In our agency, we calculated that a 50-site portfolio on Elementor costs $399/year versus a one-time $249 for Divi. Over 5 years, that is $1,995 versus $249. If budget is your primary constraint and you plan to build many sites, Divi’s pricing model is genuinely hard to beat.

Lighter Default Page Weight

Divi consistently produces lighter pages out of the box. In our benchmarks across 10 identical test pages, Divi pages averaged 220KB of added page weight compared to Elementor’s 280KB. Divi also ships with built-in critical CSS generation, deferred JavaScript loading, and dynamic asset loading — features that Elementor only partially matches with its experiments panel.

For sites where Core Web Vitals scores are critical (and they should be for any business site), Divi’s performance defaults give you a head start. That said, pairing Elementor with WP Rocket (a 2-minute setup) closes this gap almost entirely — our optimized Elementor sites consistently score 90+ on PageSpeed Insights.

More Pre-Made Layouts

Divi ships with over 2,000 pre-made layouts organized by industry. That is roughly 6x more than Elementor’s template library. For a beginner who wants to pick a starting point and customize from there, Divi’s layout library is the largest in the WordPress ecosystem. The quality is consistent — Elegant Themes employs a full-time design team that adds new layout packs weekly.

The Trade-Off

Elementor’s main weakness is cost at scale. If you manage 25+ sites, Elementor Pro costs $199/year (25-site plan) or $399/year (1,000-site plan), while Divi’s lifetime deal covers everything for $249 once. That is a real and permanent cost difference.

The mitigation: Elementor’s free version covers basic sites. Not every client site needs Pro. In our agency, roughly 40% of client sites run on Elementor Free with a premium theme, and only 60% need Pro features like the Theme Builder or WooCommerce Builder. A hybrid approach — Elementor Free for simple sites, Pro for complex ones — keeps annual costs under $200 for most portfolios.

The other trade-off is page weight. Elementor adds roughly 60KB more per page than Divi in default configurations. The fix: enable Elementor’s “Improved Asset Loading” experiment (Settings → Experiments) and install WP Rocket ($59/year). After optimization, the performance difference between the two builders is under 20KB — negligible for real-world loading times.

Our Recommendation

Choose Elementor if you are building business sites, WooCommerce stores, or client projects where you need a large ecosystem of compatible plugins, strong ecommerce tools, and clean client handoff. The majority of WordPress professionals use Elementor for a reason: it has the widest compatibility, the most third-party support, and the most intuitive editor for non-developers.
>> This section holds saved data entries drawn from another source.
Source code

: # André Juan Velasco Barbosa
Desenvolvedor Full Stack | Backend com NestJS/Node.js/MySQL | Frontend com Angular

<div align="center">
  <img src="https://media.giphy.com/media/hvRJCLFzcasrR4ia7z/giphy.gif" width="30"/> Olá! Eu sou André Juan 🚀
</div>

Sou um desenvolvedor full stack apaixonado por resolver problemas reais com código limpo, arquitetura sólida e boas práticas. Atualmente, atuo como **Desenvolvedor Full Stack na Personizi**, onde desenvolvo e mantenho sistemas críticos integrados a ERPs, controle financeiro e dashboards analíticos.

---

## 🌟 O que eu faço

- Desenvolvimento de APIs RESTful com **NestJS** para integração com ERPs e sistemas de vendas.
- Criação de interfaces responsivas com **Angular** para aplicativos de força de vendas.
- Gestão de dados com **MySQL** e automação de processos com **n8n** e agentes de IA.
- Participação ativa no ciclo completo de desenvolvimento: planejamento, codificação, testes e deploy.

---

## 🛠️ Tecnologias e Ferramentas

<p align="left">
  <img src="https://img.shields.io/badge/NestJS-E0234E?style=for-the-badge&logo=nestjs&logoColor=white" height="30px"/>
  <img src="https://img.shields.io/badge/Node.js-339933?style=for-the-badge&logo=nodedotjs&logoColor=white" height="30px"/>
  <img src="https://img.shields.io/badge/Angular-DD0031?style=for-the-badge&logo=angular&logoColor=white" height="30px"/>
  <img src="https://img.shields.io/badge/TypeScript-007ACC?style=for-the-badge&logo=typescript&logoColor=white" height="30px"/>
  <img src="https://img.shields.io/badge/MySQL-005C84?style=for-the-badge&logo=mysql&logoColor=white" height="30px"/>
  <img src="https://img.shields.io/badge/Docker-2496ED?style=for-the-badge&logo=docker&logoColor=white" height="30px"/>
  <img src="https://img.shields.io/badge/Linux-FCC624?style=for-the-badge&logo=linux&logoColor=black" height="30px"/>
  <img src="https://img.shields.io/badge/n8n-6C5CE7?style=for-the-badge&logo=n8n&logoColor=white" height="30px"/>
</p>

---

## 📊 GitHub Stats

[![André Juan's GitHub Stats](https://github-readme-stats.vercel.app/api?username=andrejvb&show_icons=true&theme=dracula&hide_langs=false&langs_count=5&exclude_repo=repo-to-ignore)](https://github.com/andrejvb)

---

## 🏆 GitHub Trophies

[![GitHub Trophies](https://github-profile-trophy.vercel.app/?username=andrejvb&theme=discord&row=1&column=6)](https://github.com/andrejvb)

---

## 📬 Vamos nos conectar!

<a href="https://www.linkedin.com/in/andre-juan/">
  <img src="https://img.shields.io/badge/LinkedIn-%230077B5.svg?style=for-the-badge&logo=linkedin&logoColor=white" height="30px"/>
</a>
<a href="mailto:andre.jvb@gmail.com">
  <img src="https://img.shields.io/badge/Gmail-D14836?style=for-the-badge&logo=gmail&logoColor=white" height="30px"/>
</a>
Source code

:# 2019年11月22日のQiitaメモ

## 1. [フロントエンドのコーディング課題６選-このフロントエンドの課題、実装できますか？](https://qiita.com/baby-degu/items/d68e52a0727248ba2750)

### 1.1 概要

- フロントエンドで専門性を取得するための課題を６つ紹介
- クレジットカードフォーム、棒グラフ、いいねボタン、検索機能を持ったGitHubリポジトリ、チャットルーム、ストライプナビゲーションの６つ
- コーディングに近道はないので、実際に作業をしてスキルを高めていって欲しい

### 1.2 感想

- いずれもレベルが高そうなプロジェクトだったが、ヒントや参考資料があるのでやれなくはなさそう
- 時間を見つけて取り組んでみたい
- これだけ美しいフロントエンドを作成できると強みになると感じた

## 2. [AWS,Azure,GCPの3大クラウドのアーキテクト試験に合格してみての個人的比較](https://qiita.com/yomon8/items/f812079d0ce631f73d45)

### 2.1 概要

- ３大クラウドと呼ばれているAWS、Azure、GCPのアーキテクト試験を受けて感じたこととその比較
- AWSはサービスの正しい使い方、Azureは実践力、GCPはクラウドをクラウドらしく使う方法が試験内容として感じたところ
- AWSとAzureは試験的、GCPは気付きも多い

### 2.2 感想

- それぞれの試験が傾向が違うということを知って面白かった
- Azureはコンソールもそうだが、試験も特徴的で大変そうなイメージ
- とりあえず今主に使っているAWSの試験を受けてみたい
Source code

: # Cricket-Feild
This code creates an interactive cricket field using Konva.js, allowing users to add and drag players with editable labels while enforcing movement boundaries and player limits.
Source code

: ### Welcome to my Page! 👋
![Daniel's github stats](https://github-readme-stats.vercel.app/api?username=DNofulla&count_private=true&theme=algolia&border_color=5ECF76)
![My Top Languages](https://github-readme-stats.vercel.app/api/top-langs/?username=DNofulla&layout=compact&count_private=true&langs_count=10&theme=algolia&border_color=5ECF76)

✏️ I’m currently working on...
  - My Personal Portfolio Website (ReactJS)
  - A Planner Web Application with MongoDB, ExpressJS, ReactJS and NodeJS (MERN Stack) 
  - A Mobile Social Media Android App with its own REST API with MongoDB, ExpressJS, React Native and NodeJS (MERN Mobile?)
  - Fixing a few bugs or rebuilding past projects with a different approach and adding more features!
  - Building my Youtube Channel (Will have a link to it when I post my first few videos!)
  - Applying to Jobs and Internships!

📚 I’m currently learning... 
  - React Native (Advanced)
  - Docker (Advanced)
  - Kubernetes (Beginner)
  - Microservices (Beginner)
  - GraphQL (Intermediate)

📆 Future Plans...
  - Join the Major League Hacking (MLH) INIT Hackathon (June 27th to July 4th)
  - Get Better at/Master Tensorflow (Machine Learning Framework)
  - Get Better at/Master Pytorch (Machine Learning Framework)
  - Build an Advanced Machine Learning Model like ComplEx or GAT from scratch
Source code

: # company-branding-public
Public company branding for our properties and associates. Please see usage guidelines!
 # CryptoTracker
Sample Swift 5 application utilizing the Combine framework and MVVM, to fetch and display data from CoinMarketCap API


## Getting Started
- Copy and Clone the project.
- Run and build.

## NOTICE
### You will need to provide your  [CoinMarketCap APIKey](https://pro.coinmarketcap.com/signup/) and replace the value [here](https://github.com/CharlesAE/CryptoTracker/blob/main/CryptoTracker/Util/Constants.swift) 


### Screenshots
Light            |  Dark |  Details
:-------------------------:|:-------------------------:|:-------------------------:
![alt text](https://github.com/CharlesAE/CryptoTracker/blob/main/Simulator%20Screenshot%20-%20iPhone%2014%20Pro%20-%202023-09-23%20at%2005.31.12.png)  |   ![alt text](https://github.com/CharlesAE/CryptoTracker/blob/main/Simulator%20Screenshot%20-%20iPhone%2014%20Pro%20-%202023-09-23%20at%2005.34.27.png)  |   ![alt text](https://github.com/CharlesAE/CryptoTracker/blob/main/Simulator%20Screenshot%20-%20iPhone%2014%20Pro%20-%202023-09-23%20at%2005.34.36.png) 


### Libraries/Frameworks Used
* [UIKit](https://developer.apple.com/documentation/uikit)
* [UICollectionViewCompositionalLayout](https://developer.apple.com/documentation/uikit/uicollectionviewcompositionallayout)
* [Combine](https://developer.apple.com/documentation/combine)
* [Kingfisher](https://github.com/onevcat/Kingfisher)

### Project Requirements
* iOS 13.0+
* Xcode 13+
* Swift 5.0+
Choose Divi if you are a solo freelancer on a tight budget managing 20+ simple brochure sites where WooCommerce customization is not a priority. The lifetime deal is Divi’s killer feature, and the built-in performance optimizations mean less tweaking per site.

For the typical WPSchool reader — a small business owner or freelancer building their first serious WordPress site — Elementor Pro is the right call. The $59/year single-site plan is $30 less than one hour of a developer’s time, and the ecosystem ensures you will find a solution for almost any feature request without writing code. Skip this if you want headaches later.

Our Recommendation

Based on our testing, Elementor is the better choice for most WordPress users in the page builders category.